Vogue writer says she was ‘duped’ by Syria’s dictator and his wife

Last February, Vogue writer Joan Juliet Buck offered up a singularly tone-deaf pieces of journalism — her glowing profile of the first lady of Syria landed on newsstands weeks before her husband, dictator Bashar Assad, ordered a spree of killing and torture against his citizens. After an avalanche of criticism, the piece, which described Asma Assad as “the freshest and most magnetic of first ladies” and praised her for encouraging “active citizenship” among Syrian youth, disappeared from Vogue’s website in May.

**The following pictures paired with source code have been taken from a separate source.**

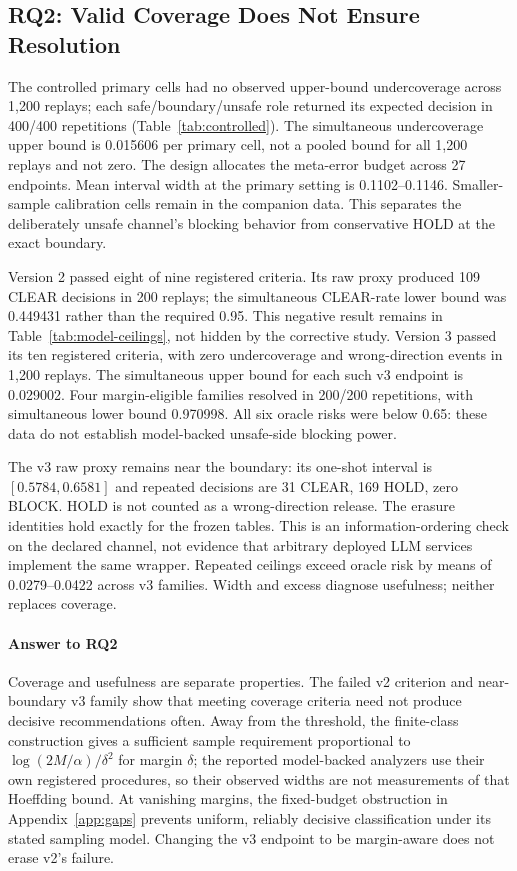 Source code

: \documentclass[conference,compsoc]{IEEEtran}
\begin{document}
\subsection{RQ2: Valid Coverage Does Not Ensure Resolution}
\ControlledTable
The controlled primary cells had no observed upper-bound undercoverage across
1,200 replays; each safe/boundary/unsafe role returned its expected decision in
400/400 repetitions (Table~\ref{tab:controlled}). The simultaneous
undercoverage upper bound is 0.015606 per primary cell, not a pooled bound
for all 1,200 replays and not zero. The design allocates the meta-error budget
across 27 endpoints. Mean interval width at the
primary setting is 0.1102--0.1146. Smaller-sample calibration cells remain in
the companion data. This separates the deliberately unsafe channel's blocking
behavior from conservative HOLD at the exact boundary.

\ModelCeilingTable
Version 2 passed eight of nine registered criteria. Its raw proxy produced
109 CLEAR decisions in 200 replays; the simultaneous CLEAR-rate lower bound
was 0.449431 rather than the required 0.95. This negative result remains in
Table~\ref{tab:model-ceilings}, not hidden by the corrective study. Version 3
passed its ten registered criteria, with zero undercoverage and wrong-direction
events in 1,200 replays. The simultaneous upper bound for each such v3 endpoint
is 0.029002. Four margin-eligible families resolved in 200/200 repetitions,
with simultaneous lower bound 0.970998. All six oracle risks were below 0.65:
these data do not establish model-backed unsafe-side blocking power.

The v3 raw proxy remains near the boundary: its one-shot interval is
$[0.5784,0.6581]$ and repeated decisions are 31 CLEAR, 169 HOLD, zero BLOCK.
HOLD is not counted as a wrong-direction release. The erasure identities hold
exactly for the frozen tables. This is an information-ordering check on the
declared channel, not evidence that arbitrary deployed LLM services implement
the same wrapper. Repeated ceilings exceed oracle risk by means of
0.0279--0.0422 across v3 families. Width and excess diagnose usefulness;
neither replaces coverage.

\paragraph{Answer to RQ2}
Coverage and usefulness are separate properties. The failed v2 criterion
and near-boundary v3 family show that meeting coverage criteria need not
produce decisive recommendations often. Away from the threshold, the finite-class construction gives
a sufficient sample requirement proportional to
$\log(2M/\alpha)/\delta^2$ for margin $\delta$; the reported model-backed
analyzers use their own registered procedures, so their observed widths are
not measurements of that Hoeffding bound. At vanishing margins, the
fixed-budget obstruction in Appendix~\ref{app:gaps} prevents uniform,
reliably decisive classification under its stated sampling model.
Changing the v3 endpoint to be margin-aware does not erase v2's failure.
\end{document}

Now Buck is back with an explanation of her actions in a Newsweek piece entitled “How I Was Duped By Mrs. Assad.” Though the piece offers some new and flat-out fascinating details — including President Assad’s explanation that he became an eye doctor because, “It’s very precise, and there is very little blood” — and Buck’s self-defense that she advised Vogue editors to hold the piece, Twitter already exploded in outrage hours before the story went live online.

Buck did not return requests for comment by press time, but Newsweek editor Tina Brown wrote in an editor’s note that plenty of journalists have been seduced by promises of reform from Middle Eastern dictators, and few admit they were conned. “It is to Buck’s credit,” she wrote, “that she does.”